Watch Fox gush over Biden’s economy

News that the U.S. economy grew at a brisk 3.3% annual pace since October wasn't just good: It was great in a lot of ways.

On average, the economy grew a robust 2.5% in 2023—a year in which analysts practically tried to speak a recession into reality. No such luck. In fact, from the fourth quarter of 2022 to the fourth quarter of 2023, the economy grew 3.1%.

The combination of increasing consumption, low unemployment, and falling inflation even had a Fox Business reporter gushing over President Joe Biden's economy.

"It's a sweet spot," remarked Fox Business' Lauren Simonetti, calling consumption "formidable" over the holidays. "We're seeing an economy that is proving resilient—growing as inflation is moderating. That's why I'm calling this the sweet spot, right? Enough growth to cool inflation."

Thank you Dark Brandon! pic.twitter.com/yyE0k4ntWn

— Aaron Rupar (@atrupar) January 25, 2024

The New York Times' Paul Krugman likewise dubbed it the "Goldilocks economy," neither too hot nor too cold.
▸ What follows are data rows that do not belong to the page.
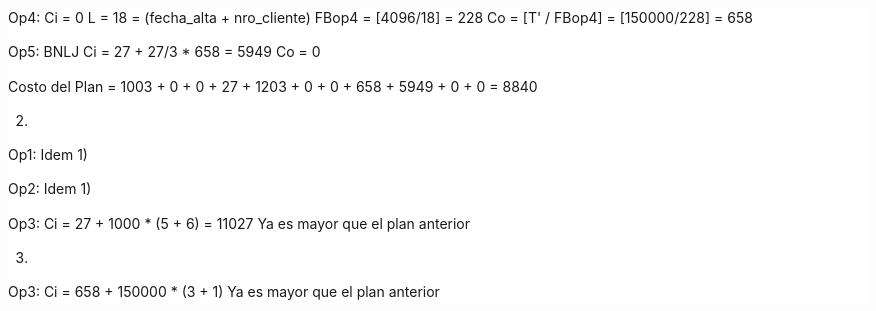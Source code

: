 Op4:
Ci = 0
L = 18 = (fecha_alta + nro_cliente)
FBop4 = [4096/18] = 228
Co = [T' / FBop4] = [150000/228] = 658

Op5:
BNLJ
Ci = 27 + 27/3 * 658 = 5949
Co = 0


Costo del Plan = 1003 + 0 + 0 + 27 + 1203 + 0 + 0 + 658 + 5949 + 0 + 0 = 8840


2)
Op1:
Idem 1)

Op2:
Idem 1)

Op3:
Ci = 27 + 1000 * (5 + 6) = 11027
Ya es mayor que el plan anterior


3)
Op3:
Ci = 658 + 150000 * (3 + 1)
Ya es mayor que el plan anterior

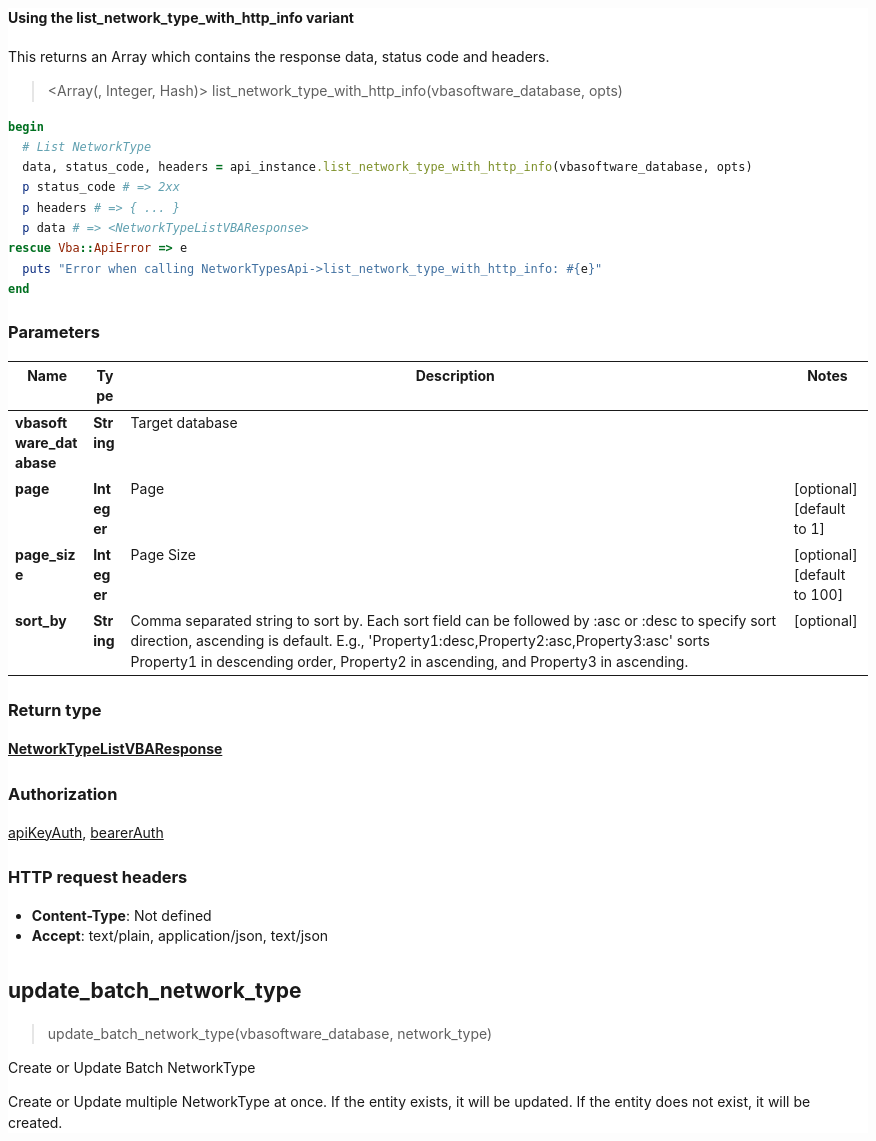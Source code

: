 #### Using the list_network_type_with_http_info variant

This returns an Array which contains the response data, status code and headers.

> <Array(<NetworkTypeListVBAResponse>, Integer, Hash)> list_network_type_with_http_info(vbasoftware_database, opts)

```ruby
begin
  # List NetworkType
  data, status_code, headers = api_instance.list_network_type_with_http_info(vbasoftware_database, opts)
  p status_code # => 2xx
  p headers # => { ... }
  p data # => <NetworkTypeListVBAResponse>
rescue Vba::ApiError => e
  puts "Error when calling NetworkTypesApi->list_network_type_with_http_info: #{e}"
end
```

### Parameters

| Name | Type | Description | Notes |
| ---- | ---- | ----------- | ----- |
| **vbasoftware_database** | **String** | Target database |  |
| **page** | **Integer** | Page | [optional][default to 1] |
| **page_size** | **Integer** | Page Size | [optional][default to 100] |
| **sort_by** | **String** | Comma separated string to sort by. Each sort field can be followed by :asc or :desc to specify sort direction, ascending is default. E.g., &#39;Property1:desc,Property2:asc,Property3:asc&#39; sorts Property1 in descending order, Property2 in ascending, and Property3 in ascending. | [optional] |

### Return type

[**NetworkTypeListVBAResponse**](NetworkTypeListVBAResponse.md)

### Authorization

[apiKeyAuth](../README.md#apiKeyAuth), [bearerAuth](../README.md#bearerAuth)

### HTTP request headers

- **Content-Type**: Not defined
- **Accept**: text/plain, application/json, text/json


## update_batch_network_type

> <MultiCodeResponseListVBAResponse> update_batch_network_type(vbasoftware_database, network_type)

Create or Update Batch NetworkType

Create or Update multiple NetworkType at once.  If the entity exists, it will be updated.  If the entity does not exist, it will be created.
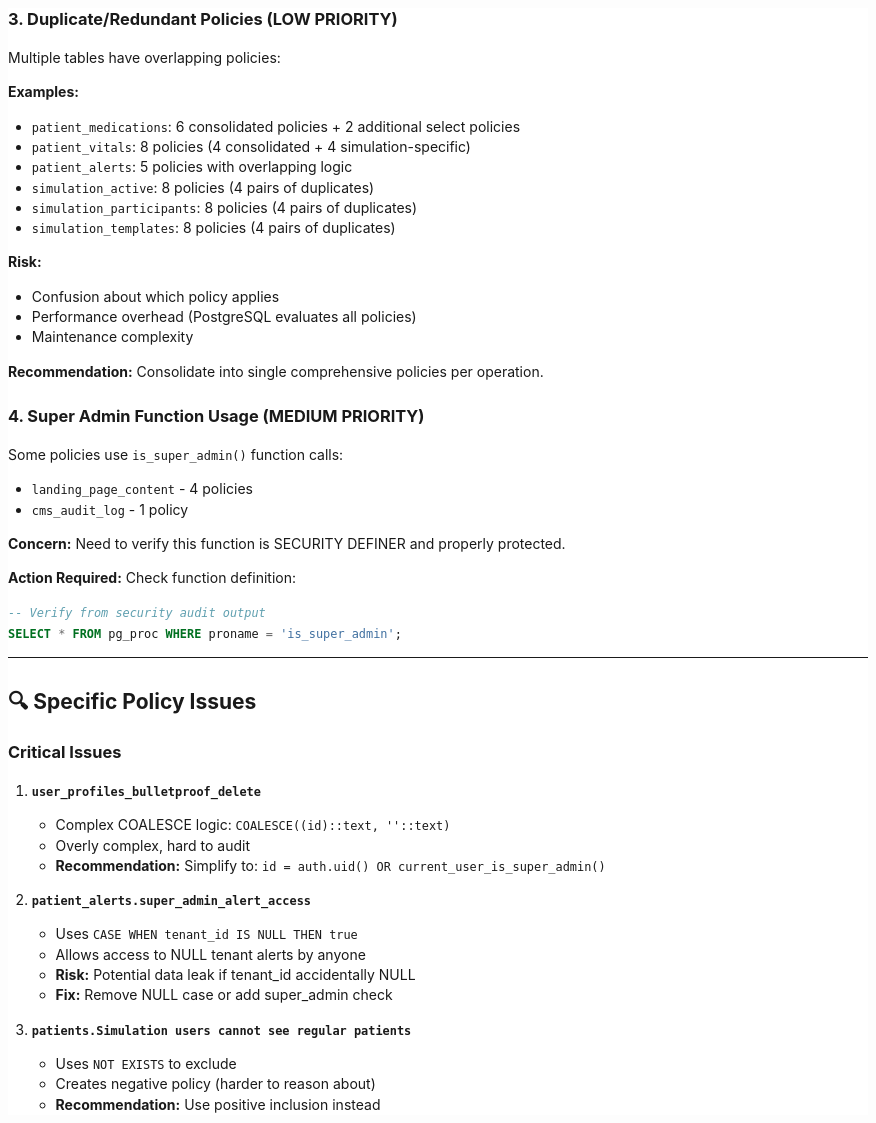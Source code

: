 ### 3. **Duplicate/Redundant Policies** (LOW PRIORITY)

Multiple tables have overlapping policies:

**Examples:**
- `patient_medications`: 6 consolidated policies + 2 additional select policies
- `patient_vitals`: 8 policies (4 consolidated + 4 simulation-specific)
- `patient_alerts`: 5 policies with overlapping logic
- `simulation_active`: 8 policies (4 pairs of duplicates)
- `simulation_participants`: 8 policies (4 pairs of duplicates)
- `simulation_templates`: 8 policies (4 pairs of duplicates)

**Risk:** 
- Confusion about which policy applies
- Performance overhead (PostgreSQL evaluates all policies)
- Maintenance complexity

**Recommendation:** Consolidate into single comprehensive policies per operation.

### 4. **Super Admin Function Usage** (MEDIUM PRIORITY)

Some policies use `is_super_admin()` function calls:
- `landing_page_content` - 4 policies
- `cms_audit_log` - 1 policy

**Concern:** Need to verify this function is SECURITY DEFINER and properly protected.

**Action Required:** Check function definition:
```sql
-- Verify from security audit output
SELECT * FROM pg_proc WHERE proname = 'is_super_admin';
```

---

## 🔍 Specific Policy Issues

### **Critical Issues**

1. **`user_profiles_bulletproof_delete`**
   - Complex COALESCE logic: `COALESCE((id)::text, ''::text)`
   - Overly complex, hard to audit
   - **Recommendation:** Simplify to: `id = auth.uid() OR current_user_is_super_admin()`

2. **`patient_alerts.super_admin_alert_access`**
   - Uses `CASE WHEN tenant_id IS NULL THEN true`
   - Allows access to NULL tenant alerts by anyone
   - **Risk:** Potential data leak if tenant_id accidentally NULL
   - **Fix:** Remove NULL case or add super_admin check

3. **`patients.Simulation users cannot see regular patients`**
   - Uses `NOT EXISTS` to exclude
   - Creates negative policy (harder to reason about)
   - **Recommendation:** Use positive inclusion instead
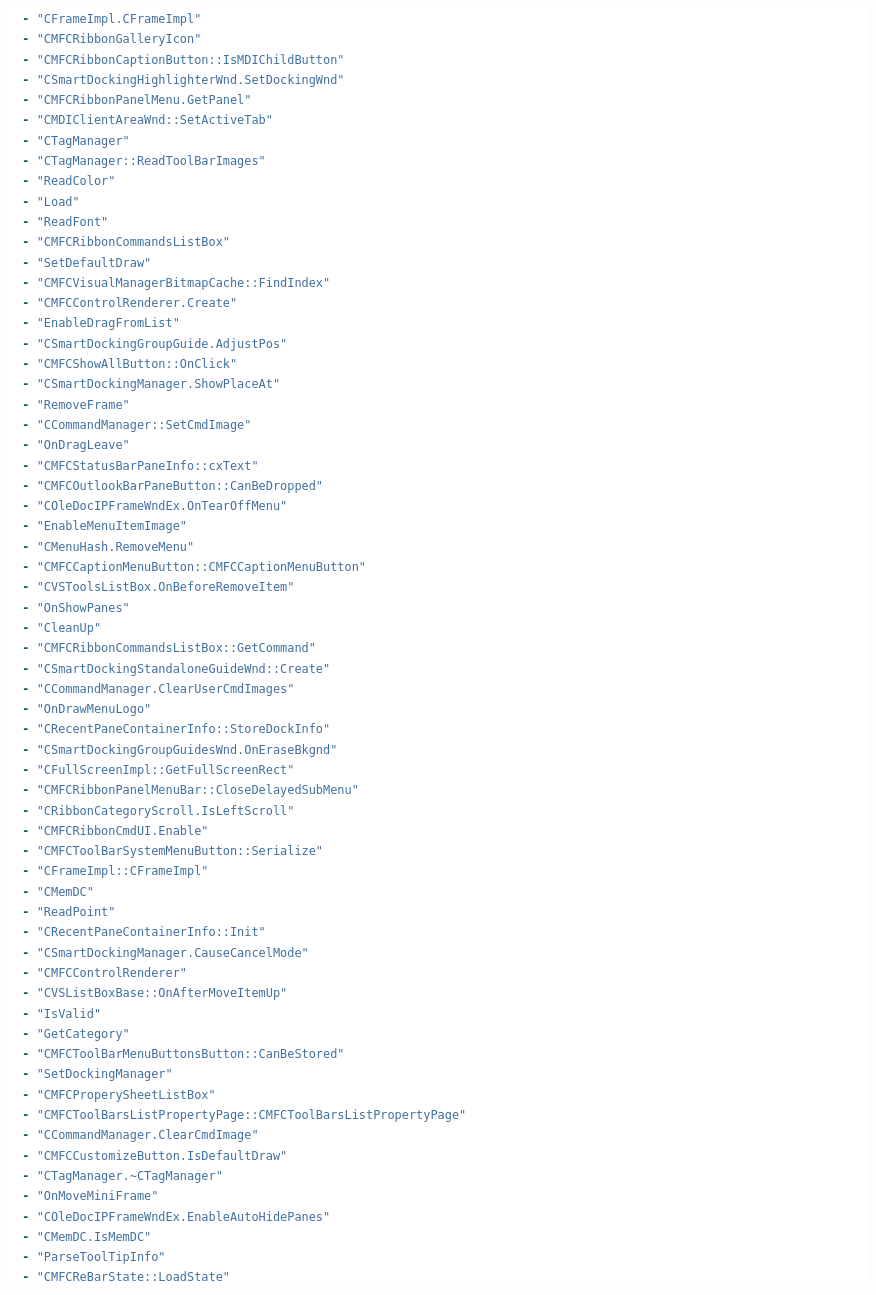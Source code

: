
 ```yaml
  - "CFrameImpl.CFrameImpl"
  - "CMFCRibbonGalleryIcon"
  - "CMFCRibbonCaptionButton::IsMDIChildButton"
  - "CSmartDockingHighlighterWnd.SetDockingWnd"
  - "CMFCRibbonPanelMenu.GetPanel"
  - "CMDIClientAreaWnd::SetActiveTab"
  - "CTagManager"
  - "CTagManager::ReadToolBarImages"
  - "ReadColor"
  - "Load"
  - "ReadFont"
  - "CMFCRibbonCommandsListBox"
  - "SetDefaultDraw"
  - "CMFCVisualManagerBitmapCache::FindIndex"
  - "CMFCControlRenderer.Create"
  - "EnableDragFromList"
  - "CSmartDockingGroupGuide.AdjustPos"
  - "CMFCShowAllButton::OnClick"
  - "CSmartDockingManager.ShowPlaceAt"
  - "RemoveFrame"
  - "CCommandManager::SetCmdImage"
  - "OnDragLeave"
  - "CMFCStatusBarPaneInfo::cxText"
  - "CMFCOutlookBarPaneButton::CanBeDropped"
  - "COleDocIPFrameWndEx.OnTearOffMenu"
  - "EnableMenuItemImage"
  - "CMenuHash.RemoveMenu"
  - "CMFCCaptionMenuButton::CMFCCaptionMenuButton"
  - "CVSToolsListBox.OnBeforeRemoveItem"
  - "OnShowPanes"
  - "CleanUp"
  - "CMFCRibbonCommandsListBox::GetCommand"
  - "CSmartDockingStandaloneGuideWnd::Create"
  - "CCommandManager.ClearUserCmdImages"
  - "OnDrawMenuLogo"
  - "CRecentPaneContainerInfo::StoreDockInfo"
  - "CSmartDockingGroupGuidesWnd.OnEraseBkgnd"
  - "CFullScreenImpl::GetFullScreenRect"
  - "CMFCRibbonPanelMenuBar::CloseDelayedSubMenu"
  - "CRibbonCategoryScroll.IsLeftScroll"
  - "CMFCRibbonCmdUI.Enable"
  - "CMFCToolBarSystemMenuButton::Serialize"
  - "CFrameImpl::CFrameImpl"
  - "CMemDC"
  - "ReadPoint"
  - "CRecentPaneContainerInfo::Init"
  - "CSmartDockingManager.CauseCancelMode"
  - "CMFCControlRenderer"
  - "CVSListBoxBase::OnAfterMoveItemUp"
  - "IsValid"
  - "GetCategory"
  - "CMFCToolBarMenuButtonsButton::CanBeStored"
  - "SetDockingManager"
  - "CMFCProperySheetListBox"
  - "CMFCToolBarsListPropertyPage::CMFCToolBarsListPropertyPage"
  - "CCommandManager.ClearCmdImage"
  - "CMFCCustomizeButton.IsDefaultDraw"
  - "CTagManager.~CTagManager"
  - "OnMoveMiniFrame"
  - "COleDocIPFrameWndEx.EnableAutoHidePanes"
  - "CMemDC.IsMemDC"
  - "ParseToolTipInfo"
  - "CMFCReBarState::LoadState"
```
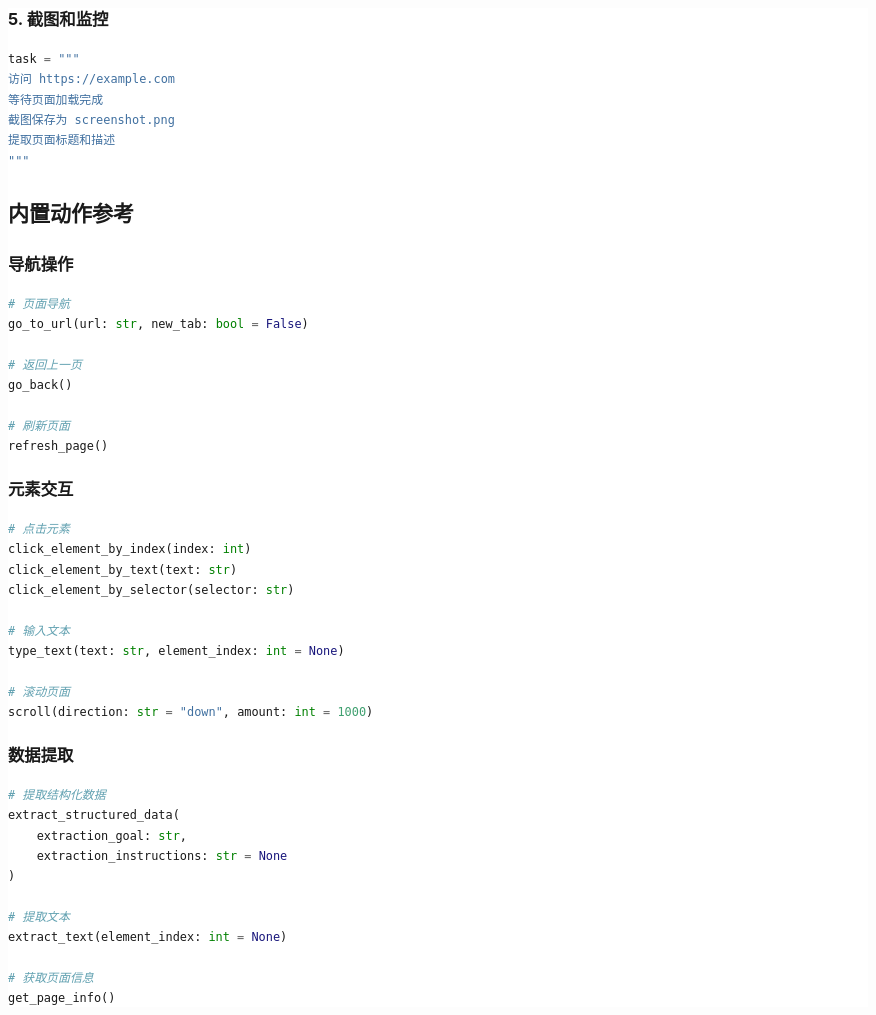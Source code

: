 ### 5. 截图和监控
```python
task = """
访问 https://example.com
等待页面加载完成
截图保存为 screenshot.png
提取页面标题和描述
"""
```

## 内置动作参考

### 导航操作
```python
# 页面导航
go_to_url(url: str, new_tab: bool = False)

# 返回上一页
go_back()

# 刷新页面
refresh_page()
```

### 元素交互
```python
# 点击元素
click_element_by_index(index: int)
click_element_by_text(text: str)
click_element_by_selector(selector: str)

# 输入文本
type_text(text: str, element_index: int = None)

# 滚动页面
scroll(direction: str = "down", amount: int = 1000)
```

### 数据提取
```python
# 提取结构化数据
extract_structured_data(
    extraction_goal: str,
    extraction_instructions: str = None
)

# 提取文本
extract_text(element_index: int = None)

# 获取页面信息
get_page_info()
```
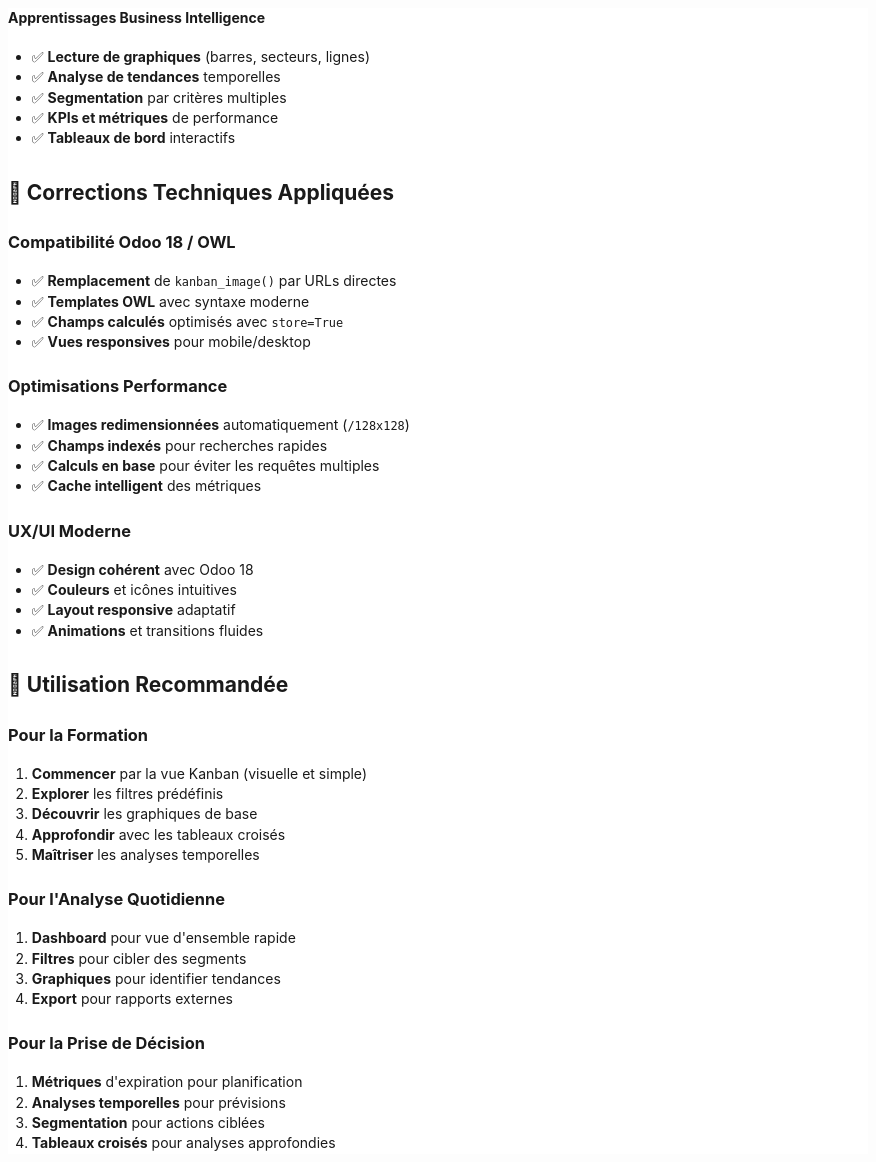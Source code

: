 #### Apprentissages Business Intelligence
- ✅ **Lecture de graphiques** (barres, secteurs, lignes)
- ✅ **Analyse de tendances** temporelles
- ✅ **Segmentation** par critères multiples
- ✅ **KPIs et métriques** de performance
- ✅ **Tableaux de bord** interactifs

## 🔧 Corrections Techniques Appliquées

### Compatibilité Odoo 18 / OWL
- ✅ **Remplacement** de `kanban_image()` par URLs directes
- ✅ **Templates OWL** avec syntaxe moderne
- ✅ **Champs calculés** optimisés avec `store=True`
- ✅ **Vues responsives** pour mobile/desktop

### Optimisations Performance
- ✅ **Images redimensionnées** automatiquement (`/128x128`)
- ✅ **Champs indexés** pour recherches rapides
- ✅ **Calculs en base** pour éviter les requêtes multiples
- ✅ **Cache intelligent** des métriques

### UX/UI Moderne
- ✅ **Design cohérent** avec Odoo 18
- ✅ **Couleurs** et icônes intuitives
- ✅ **Layout responsive** adaptatif
- ✅ **Animations** et transitions fluides

## 🚀 Utilisation Recommandée

### Pour la Formation
1. **Commencer** par la vue Kanban (visuelle et simple)
2. **Explorer** les filtres prédéfinis
3. **Découvrir** les graphiques de base
4. **Approfondir** avec les tableaux croisés
5. **Maîtriser** les analyses temporelles

### Pour l'Analyse Quotidienne
1. **Dashboard** pour vue d'ensemble rapide
2. **Filtres** pour cibler des segments
3. **Graphiques** pour identifier tendances
4. **Export** pour rapports externes

### Pour la Prise de Décision
1. **Métriques** d'expiration pour planification
2. **Analyses temporelles** pour prévisions
3. **Segmentation** pour actions ciblées
4. **Tableaux croisés** pour analyses approfondies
And Krugman predicts the country's inflationary woes are now over.

In other words, it continues to look as though the Biden administration is overseeing a "soft landing" for the economy—one that supposedly couldn't be achieved.

Indeed, the University of Michigan's survey of consumer sentiment surged to a reading of 78.8 in January, its highest level since July 2021 and a 21.4% increase from a year ago, according to CNBC. A big driver of that increase stems from consumers’ agreement with Krugman that inflation "has turned the corner," as survey director Joanne Hsu put it.

All of this good news is going to drive an already seething Donald Trump absolutely mad—particularly Fox Business analysts swooning over Biden's economy. The same Fox analyst also promised to scour the report "to see if there are signs that maybe the economy doesn't feel as, or isn't as resilient as it might seem."

Shorter Fox-speak: Stay tuned, Trump. We'll invent bad news one way or another!

For anyone who hasn't noticed, Trump is already getting increasingly erratic on his quest to fabricate bad news for Biden:

  • He's livid over his Republican rival Nikki Haley refusing to drop out of the GOP primary after New Hampshire.

  • He’s strong-arming the Republican National Committee into declaring him the nominee after a grand total of two state contests.

  • He's asking Senate Republicans to torpedo a potential border deal with the White House so he can spend the rest of year fear-mongering over a supposed "invasion" of immigrants spearheaded by Biden.

  • He's pushing House Republicans to impeach Biden so he can rail about Biden's supposed corruption.

  • He's rooting for an economic "crash," hopefully sometime very soon.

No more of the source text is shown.